Standing across the street from the governor's mansion, Rivera told the assembly he believed many of the men he had lived with on death row were innocent. Specifically he mentioned David Junior Brown (aka Dawud Abdullah Muhammad), a man who was executed last Nov. 20 in Central Prison despite an international outpouring of pleas to Gov. Jim Hunt to commute Brown's sentence because of doubts concerning his guilt.
David Junior Brown was "a man executed innocent," Rivera said. "I knew this man. I knew this man's heart. He was innocent. He didn't have the chance I had."

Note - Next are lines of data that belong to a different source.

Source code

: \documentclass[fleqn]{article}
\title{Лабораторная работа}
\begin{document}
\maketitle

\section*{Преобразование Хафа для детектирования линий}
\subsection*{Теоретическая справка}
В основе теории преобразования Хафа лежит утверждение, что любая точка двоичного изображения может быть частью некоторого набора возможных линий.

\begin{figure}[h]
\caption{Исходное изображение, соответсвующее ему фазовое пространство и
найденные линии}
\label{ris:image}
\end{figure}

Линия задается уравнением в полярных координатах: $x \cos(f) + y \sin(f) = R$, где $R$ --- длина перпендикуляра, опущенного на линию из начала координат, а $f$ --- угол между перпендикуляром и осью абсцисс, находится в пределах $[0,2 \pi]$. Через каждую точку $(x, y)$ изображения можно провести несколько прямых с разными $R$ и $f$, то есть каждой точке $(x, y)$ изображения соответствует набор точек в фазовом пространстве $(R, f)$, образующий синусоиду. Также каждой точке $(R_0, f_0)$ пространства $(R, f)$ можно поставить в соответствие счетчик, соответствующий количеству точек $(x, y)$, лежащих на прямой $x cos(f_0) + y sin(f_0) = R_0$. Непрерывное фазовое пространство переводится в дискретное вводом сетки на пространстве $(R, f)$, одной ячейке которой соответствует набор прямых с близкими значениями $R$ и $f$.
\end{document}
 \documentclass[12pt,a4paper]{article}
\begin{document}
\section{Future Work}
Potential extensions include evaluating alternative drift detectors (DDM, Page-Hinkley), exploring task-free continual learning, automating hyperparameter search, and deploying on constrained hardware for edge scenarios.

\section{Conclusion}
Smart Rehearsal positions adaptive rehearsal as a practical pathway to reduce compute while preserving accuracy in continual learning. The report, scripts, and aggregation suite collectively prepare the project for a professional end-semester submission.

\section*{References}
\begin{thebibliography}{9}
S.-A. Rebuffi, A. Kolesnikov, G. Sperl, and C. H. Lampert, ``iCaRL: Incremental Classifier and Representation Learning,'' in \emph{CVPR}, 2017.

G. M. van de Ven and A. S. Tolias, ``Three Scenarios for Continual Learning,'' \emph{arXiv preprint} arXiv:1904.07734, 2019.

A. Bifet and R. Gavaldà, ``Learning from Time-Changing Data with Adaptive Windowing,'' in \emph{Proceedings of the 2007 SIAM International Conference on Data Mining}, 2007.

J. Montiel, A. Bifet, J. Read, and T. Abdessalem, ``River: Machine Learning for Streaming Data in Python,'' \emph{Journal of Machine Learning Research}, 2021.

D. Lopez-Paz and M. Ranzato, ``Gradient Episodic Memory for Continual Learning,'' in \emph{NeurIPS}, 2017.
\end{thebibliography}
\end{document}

Chris Fitzsimon of the Common Sense Foundation led the crowd in a chant: "It's all about class. It's all about race. Executions are a total disgrace." Fitzsimon noted that homicide is the official cause of death listed on an executed prisoner's death certificate. "It's time to stop calling what our state does 'executions.' It's time to stop calling it capital punishment. Folks, what we're doing is murder."
Wilmington author Jim Megivern, a nationally recognized expert on capital punishment, said if one person were executed each day, it would take almost 10 years to execute the more than 3,600 people on death rows in the United States today. "We are engaged in a systematic massacre that has only just begun unless we stop it," Megivern said.

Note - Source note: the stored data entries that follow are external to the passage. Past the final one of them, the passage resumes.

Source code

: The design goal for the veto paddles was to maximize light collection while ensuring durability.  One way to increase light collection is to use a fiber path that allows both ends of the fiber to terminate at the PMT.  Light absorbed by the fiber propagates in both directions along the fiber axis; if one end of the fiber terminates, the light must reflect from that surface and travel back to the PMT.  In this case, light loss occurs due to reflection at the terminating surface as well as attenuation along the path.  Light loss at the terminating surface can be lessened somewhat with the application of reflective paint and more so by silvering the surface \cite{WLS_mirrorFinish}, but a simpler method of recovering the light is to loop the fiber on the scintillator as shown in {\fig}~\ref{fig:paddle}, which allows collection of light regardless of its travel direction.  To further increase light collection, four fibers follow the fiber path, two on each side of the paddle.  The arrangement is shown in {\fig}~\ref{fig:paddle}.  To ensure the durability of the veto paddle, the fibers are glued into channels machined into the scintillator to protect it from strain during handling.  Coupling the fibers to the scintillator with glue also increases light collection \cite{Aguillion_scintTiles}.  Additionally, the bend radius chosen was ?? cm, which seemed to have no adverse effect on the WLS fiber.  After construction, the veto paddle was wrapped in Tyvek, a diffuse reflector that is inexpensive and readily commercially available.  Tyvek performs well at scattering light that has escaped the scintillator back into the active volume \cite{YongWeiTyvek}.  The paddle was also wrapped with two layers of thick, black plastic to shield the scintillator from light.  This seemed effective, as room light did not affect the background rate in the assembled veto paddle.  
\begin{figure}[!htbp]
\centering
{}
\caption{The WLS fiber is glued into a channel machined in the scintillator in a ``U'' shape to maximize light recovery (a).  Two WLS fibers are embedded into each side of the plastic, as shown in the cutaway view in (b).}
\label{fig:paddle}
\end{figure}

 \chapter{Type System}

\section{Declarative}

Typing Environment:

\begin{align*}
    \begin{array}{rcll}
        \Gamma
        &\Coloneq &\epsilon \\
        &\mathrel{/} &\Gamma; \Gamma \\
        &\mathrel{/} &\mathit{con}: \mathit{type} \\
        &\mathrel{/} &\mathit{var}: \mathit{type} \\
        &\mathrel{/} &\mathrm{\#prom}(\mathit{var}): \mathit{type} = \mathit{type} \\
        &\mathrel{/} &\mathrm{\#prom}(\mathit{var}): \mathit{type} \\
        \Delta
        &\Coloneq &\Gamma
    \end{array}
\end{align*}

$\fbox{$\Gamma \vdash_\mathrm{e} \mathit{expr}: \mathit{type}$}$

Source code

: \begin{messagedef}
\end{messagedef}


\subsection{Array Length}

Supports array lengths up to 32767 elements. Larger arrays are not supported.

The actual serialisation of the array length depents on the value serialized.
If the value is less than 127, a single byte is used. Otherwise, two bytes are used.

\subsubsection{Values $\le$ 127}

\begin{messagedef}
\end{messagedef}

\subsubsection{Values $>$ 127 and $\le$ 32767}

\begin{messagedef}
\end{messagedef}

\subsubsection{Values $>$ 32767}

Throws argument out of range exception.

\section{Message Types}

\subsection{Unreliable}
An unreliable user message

With three executions scheduled in a four-week period, it's obvious that the growing support for a moratorium won't come soon enough to save the lives of Michael Sexton (Nov. 9), Marcus Carter (Nov. 22) and Russell Tucker (Dec. 9). "We expect our General Assembly to enact a moratorium next year and begin to study the death penalty in depth for the first time," says Steve Dear, executive director of People of Faith Against the Death Penalty. "We must not execute anyone before that happens."